Go Service Development, Our Key Principles

To get the best results from a large development team it is important to define a set of principles people can work to whilst writing software. The principles should be based around learnings and what has been proven to work for the specific problems an organisation faces. This is bet365’s version of those principles for golang, but a lot of the content is around sensibilities for any programming language.

In order to describe the shape of what we want our software to look like, it’s best to focus first on the fundamental goals we’d like to achieve.

Performance
Maintainability

These points should serve as a litmus test for our code; in that the software we write must satisfy each.

As we progress through the following sections, it is important to remember that any direction given is to satisfy at least one of the above goals and has been shaped by our experiences (and mistakes!) delivering successful codebases.

The document attempts to instil a thought process rather than serve as a canonical list of things to do and not do. The examples given are real-world examples but are not exhaustive.

Maintainability

Software is read far more than it is written.

Stating maintainability as a key principle is a nod to the fact that the software you write spends the majority of its life being looked after, the maintenance phase, rather than being written, the development phase.

Our software must be easy to change, release, test and delete.

To break down what maintainability means to us, we can use the following characteristics

Simplicity
Discoverability
Consistency

Simplicity

One of the hardest things in software development is distilling something into its simplest form.

Keep simplicity and readability in mind when structuring your application. Do the simplest thing.

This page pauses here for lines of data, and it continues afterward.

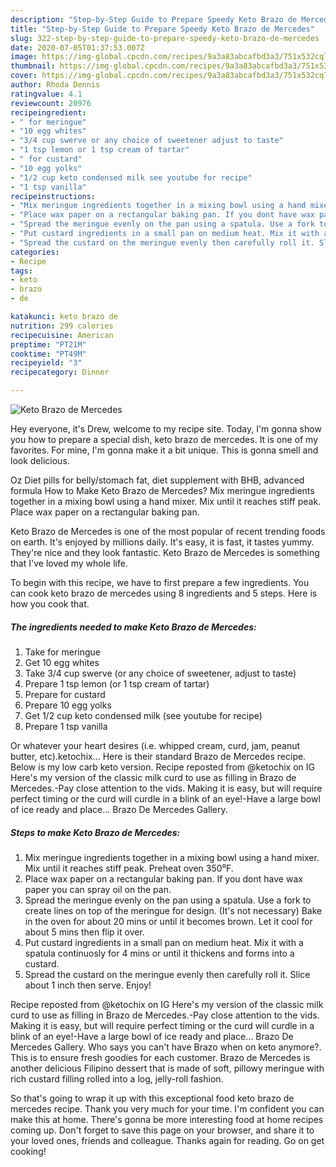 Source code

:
 ```yaml
---
description: "Step-by-Step Guide to Prepare Speedy Keto Brazo de Mercedes"
title: "Step-by-Step Guide to Prepare Speedy Keto Brazo de Mercedes"
slug: 322-step-by-step-guide-to-prepare-speedy-keto-brazo-de-mercedes
date: 2020-07-05T01:37:53.007Z
image: https://img-global.cpcdn.com/recipes/9a3a83abcafbd3a3/751x532cq70/keto-brazo-de-mercedes-recipe-main-photo.jpg
thumbnail: https://img-global.cpcdn.com/recipes/9a3a83abcafbd3a3/751x532cq70/keto-brazo-de-mercedes-recipe-main-photo.jpg
cover: https://img-global.cpcdn.com/recipes/9a3a83abcafbd3a3/751x532cq70/keto-brazo-de-mercedes-recipe-main-photo.jpg
author: Rhoda Dennis
ratingvalue: 4.1
reviewcount: 20976
recipeingredient:
- " for meringue"
- "10 egg whites"
- "3/4 cup swerve or any choice of sweetener adjust to taste"
- "1 tsp lemon or 1 tsp cream of tartar"
- " for custard"
- "10 egg yolks"
- "1/2 cup keto condensed milk see youtube for recipe"
- "1 tsp vanilla"
recipeinstructions:
- "Mix meringue ingredients together in a mixing bowl using a hand mixer. Mix until it reaches stiff peak. Preheat oven 350⁰F."
- "Place wax paper on a rectangular baking pan. If you dont have wax paper you can spray oil on the pan."
- "Spread the meringue evenly on the pan using a spatula. Use a fork to create lines on top of the meringue for design. (It&#39;s not necessary) Bake in the oven for about 20 mins or until it becomes brown. Let it cool for about 5 mins then flip it over."
- "Put custard ingredients in a small pan on medium heat. Mix it with a spatula continuosly for 4 mins or until it thickens and forms into a custard."
- "Spread the custard on the meringue evenly then carefully roll it. Slice about 1 inch then serve. Enjoy!"
categories:
- Recipe
tags:
- keto
- brazo
- de

katakunci: keto brazo de 
nutrition: 299 calories
recipecuisine: American
preptime: "PT21M"
cooktime: "PT49M"
recipeyield: "3"
recipecategory: Dinner

---
```



![Keto Brazo de Mercedes](https://img-global.cpcdn.com/recipes/9a3a83abcafbd3a3/751x532cq70/keto-brazo-de-mercedes-recipe-main-photo.jpg)

Hey everyone, it's Drew, welcome to my recipe site. Today, I'm gonna show you how to prepare a special dish, keto brazo de mercedes. It is one of my favorites. For mine, I'm gonna make it a bit unique. This is gonna smell and look delicious.

Oz Diet pills for belly/stomach fat, diet supplement with BHB, advanced formula How to Make Keto Brazo de Mercedes? Mix meringue ingredients together in a mixing bowl using a hand mixer. Mix until it reaches stiff peak. Place wax paper on a rectangular baking pan.

Keto Brazo de Mercedes is one of the most popular of recent trending foods on earth. It's enjoyed by millions daily. It's easy, it is fast, it tastes yummy. They're nice and they look fantastic. Keto Brazo de Mercedes is something that I've loved my whole life.


To begin with this recipe, we have to first prepare a few ingredients. You can cook keto brazo de mercedes using 8 ingredients and 5 steps. Here is how you cook that.

<!--inarticleads1-->

##### The ingredients needed to make Keto Brazo de Mercedes:

1. Take  for meringue
1. Get 10 egg whites
1. Take 3/4 cup swerve (or any choice of sweetener, adjust to taste)
1. Prepare 1 tsp lemon (or 1 tsp cream of tartar)
1. Prepare  for custard
1. Prepare 10 egg yolks
1. Get 1/2 cup keto condensed milk (see youtube for recipe)
1. Prepare 1 tsp vanilla


Or whatever your heart desires (i.e. whipped cream, curd, jam, peanut butter, etc).ketochix… Here is their standard Brazo de Mercedes recipe. Below is my low carb keto version. Recipe reposted from @ketochix on IG Here&#39;s my version of the classic milk curd to use as filling in Brazo de Mercedes.-Pay close attention to the vids. Making it is easy, but will require perfect timing or the curd will curdle in a blink of an eye!-Have a large bowl of ice ready and place… Brazo De Mercedes Gallery. 

<!--inarticleads2-->

##### Steps to make Keto Brazo de Mercedes:

1. Mix meringue ingredients together in a mixing bowl using a hand mixer. Mix until it reaches stiff peak. Preheat oven 350⁰F.
1. Place wax paper on a rectangular baking pan. If you dont have wax paper you can spray oil on the pan.
1. Spread the meringue evenly on the pan using a spatula. Use a fork to create lines on top of the meringue for design. (It&#39;s not necessary) Bake in the oven for about 20 mins or until it becomes brown. Let it cool for about 5 mins then flip it over.
1. Put custard ingredients in a small pan on medium heat. Mix it with a spatula continuosly for 4 mins or until it thickens and forms into a custard.
1. Spread the custard on the meringue evenly then carefully roll it. Slice about 1 inch then serve. Enjoy!


Recipe reposted from @ketochix on IG Here&#39;s my version of the classic milk curd to use as filling in Brazo de Mercedes.-Pay close attention to the vids. Making it is easy, but will require perfect timing or the curd will curdle in a blink of an eye!-Have a large bowl of ice ready and place… Brazo De Mercedes Gallery. Who says you can&#39;t have Brazo when on keto anymore?. This is to ensure fresh goodies for each customer. Brazo de Mercedes is another delicious Filipino dessert that is made of soft, pillowy meringue with rich custard filling rolled into a log, jelly-roll fashion. 

So that's going to wrap it up with this exceptional food keto brazo de mercedes recipe. Thank you very much for your time. I'm confident you can make this at home. There's gonna be more interesting food at home recipes coming up. Don't forget to save this page on your browser, and share it to your loved ones, friends and colleague. Thanks again for reading. Go on get cooking!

Reading code is understanding code. Any technique you use which imposes an investigation on the reader, even scrolling to the top of a file, increases the time to understand.

Don’t add unnecessary levels of abstraction, hierarchy or indirection.

Put it all on the table. Don’t hide things away. Examples for this include (but are not limited to)

Using ‘middleware’ patterns like wrapping HTTP handlers. This obfuscates the full functionality of the handler away from the reader. Put the required functionality into the handler as a function call so that is visible.
Single-use constants at the top of the file or other packages provide no readability benefit. It’s ok to place string/int literals inline – use a comment if intent needs to be conveyed.
Passing a single struct in replacement of parameters to a function purely because there are a lot of parameters. Using a struct removes an explicit data-contract between two parts of the codebase and makes the input requirements of a function difficult to ascertain. For example, when initialising structs using named fields, any fields not declared are assigned the default value for their type; meaning adding a new field does not automatically report values not being passed at compile-time. Likewise they hide when fields become unused by the function.

Get to the point quickly. Use top-level entry-points and handlers to start composing what happens as soon as possible. Practices which needlessly offload composition further down the call stack do not aid readability or understanding.

Go is our language of choice because its design is fundamentally based around simplicity and necessity.

Composition

To be more specific about composing at the top, try to imagine your code as a pipeline. Use the top level to pass any relevant return values along the chain until it completes. The goal is to convey the significant steps required to achieve the intended functionality of the code in one place in a way that can be quickly understood by the reader.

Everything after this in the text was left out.